Biochemical assessments of androgen status (hyper- or hypoandrogenism) are usually based on serum testosterone concentrations. According to the free hormone hypothesis, sex hormone-binding globulin (SHBG) determines free and bioavailable testosterone concentrations. Previous studies have suggested that in vitro androgen bioassay results may also be influenced by SHBG and correlate with free or bioavailable testosterone concentrations. To test this hypothesis, we established a stable HEK293 cell line with high expression of the human androgen receptor (AR) and a luciferase reporter downstream of a classical androgen response element. Importantly, we demonstrate that bioassay results are sensitive to dilution effects which increase apparent bioactivity in an SHBG-dependent manner. We therefore adopted a method using undiluted serum, which reduced cell proliferation but did not significantly affect the luciferase signal, cell viability or cytotoxicity. To correct for serum matrix effects, we applied signal correction based on internal controls with AR agonists or antagonists.
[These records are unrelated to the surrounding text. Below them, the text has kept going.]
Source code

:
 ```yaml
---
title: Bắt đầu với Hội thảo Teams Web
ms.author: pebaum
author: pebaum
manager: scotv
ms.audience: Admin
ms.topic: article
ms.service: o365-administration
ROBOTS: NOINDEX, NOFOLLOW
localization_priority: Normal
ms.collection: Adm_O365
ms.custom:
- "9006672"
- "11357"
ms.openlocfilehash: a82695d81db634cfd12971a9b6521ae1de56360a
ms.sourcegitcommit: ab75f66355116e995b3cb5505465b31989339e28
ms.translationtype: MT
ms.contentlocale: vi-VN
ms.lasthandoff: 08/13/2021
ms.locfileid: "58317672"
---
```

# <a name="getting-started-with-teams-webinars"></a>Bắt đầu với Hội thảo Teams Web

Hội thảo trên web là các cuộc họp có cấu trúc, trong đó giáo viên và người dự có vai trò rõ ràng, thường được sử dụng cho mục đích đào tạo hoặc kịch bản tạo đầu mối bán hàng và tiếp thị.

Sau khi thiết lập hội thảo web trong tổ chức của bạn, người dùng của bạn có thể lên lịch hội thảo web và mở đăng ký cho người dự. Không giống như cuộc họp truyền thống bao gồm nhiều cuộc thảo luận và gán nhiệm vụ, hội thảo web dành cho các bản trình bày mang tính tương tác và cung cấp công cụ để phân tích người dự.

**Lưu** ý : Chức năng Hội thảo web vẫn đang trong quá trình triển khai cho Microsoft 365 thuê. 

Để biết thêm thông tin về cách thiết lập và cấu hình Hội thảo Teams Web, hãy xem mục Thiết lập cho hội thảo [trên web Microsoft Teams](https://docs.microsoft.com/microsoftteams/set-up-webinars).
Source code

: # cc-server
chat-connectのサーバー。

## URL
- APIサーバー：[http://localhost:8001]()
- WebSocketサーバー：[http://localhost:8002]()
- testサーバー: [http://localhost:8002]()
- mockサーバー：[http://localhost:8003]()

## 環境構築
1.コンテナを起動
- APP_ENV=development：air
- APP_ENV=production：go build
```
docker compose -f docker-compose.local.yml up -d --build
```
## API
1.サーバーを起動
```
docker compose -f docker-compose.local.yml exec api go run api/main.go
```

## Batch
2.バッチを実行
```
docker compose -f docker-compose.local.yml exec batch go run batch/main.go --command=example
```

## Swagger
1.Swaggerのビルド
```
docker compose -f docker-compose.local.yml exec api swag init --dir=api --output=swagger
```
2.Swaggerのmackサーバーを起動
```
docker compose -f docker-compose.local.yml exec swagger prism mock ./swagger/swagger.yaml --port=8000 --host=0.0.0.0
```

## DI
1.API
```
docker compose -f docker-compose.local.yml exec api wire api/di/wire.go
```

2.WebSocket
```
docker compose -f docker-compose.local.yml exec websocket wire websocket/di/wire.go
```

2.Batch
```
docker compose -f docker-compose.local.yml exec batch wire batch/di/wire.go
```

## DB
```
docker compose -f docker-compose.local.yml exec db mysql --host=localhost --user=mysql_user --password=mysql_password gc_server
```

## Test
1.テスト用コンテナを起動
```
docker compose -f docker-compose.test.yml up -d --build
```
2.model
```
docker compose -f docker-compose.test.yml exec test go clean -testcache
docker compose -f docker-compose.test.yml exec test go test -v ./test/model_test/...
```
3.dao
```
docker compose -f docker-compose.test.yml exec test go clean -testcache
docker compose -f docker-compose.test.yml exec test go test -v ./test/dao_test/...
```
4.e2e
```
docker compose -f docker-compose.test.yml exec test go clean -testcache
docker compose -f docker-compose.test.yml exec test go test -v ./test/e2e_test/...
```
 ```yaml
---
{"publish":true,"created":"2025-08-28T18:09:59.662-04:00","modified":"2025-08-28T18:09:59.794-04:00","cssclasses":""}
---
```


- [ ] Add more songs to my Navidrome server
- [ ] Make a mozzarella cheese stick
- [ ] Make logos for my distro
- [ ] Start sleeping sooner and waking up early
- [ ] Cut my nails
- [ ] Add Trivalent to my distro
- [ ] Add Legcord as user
Using this method, we provide direct evidence that in vitro androgen bioactivity reflects the inhibitory effects of SHBG, and correlates with free or bioavailable testosterone concentrations in adult hypogonadal men receiving androgen replacement therapy. In men receiving anti-androgens, serum bioactivity decreased tenfold while serum testosterone concentrations decreased only four-fold. Further pilot results in prostate cancer patients showed that androgen synthesis inhibitors result in more complete inhibition of androgen bioactivity than gonadorelin-based androgen deprivation therapy, even in patients whose testosterone concentrations were undetectable by mass spectrometry. We conclude that in vitro androgen reporter bioassays are useful tools to study how androgen bioactivity in serum is determined by androgens, anti-androgens as well as SHBG, provided that dilution and matrix effects are accounted for.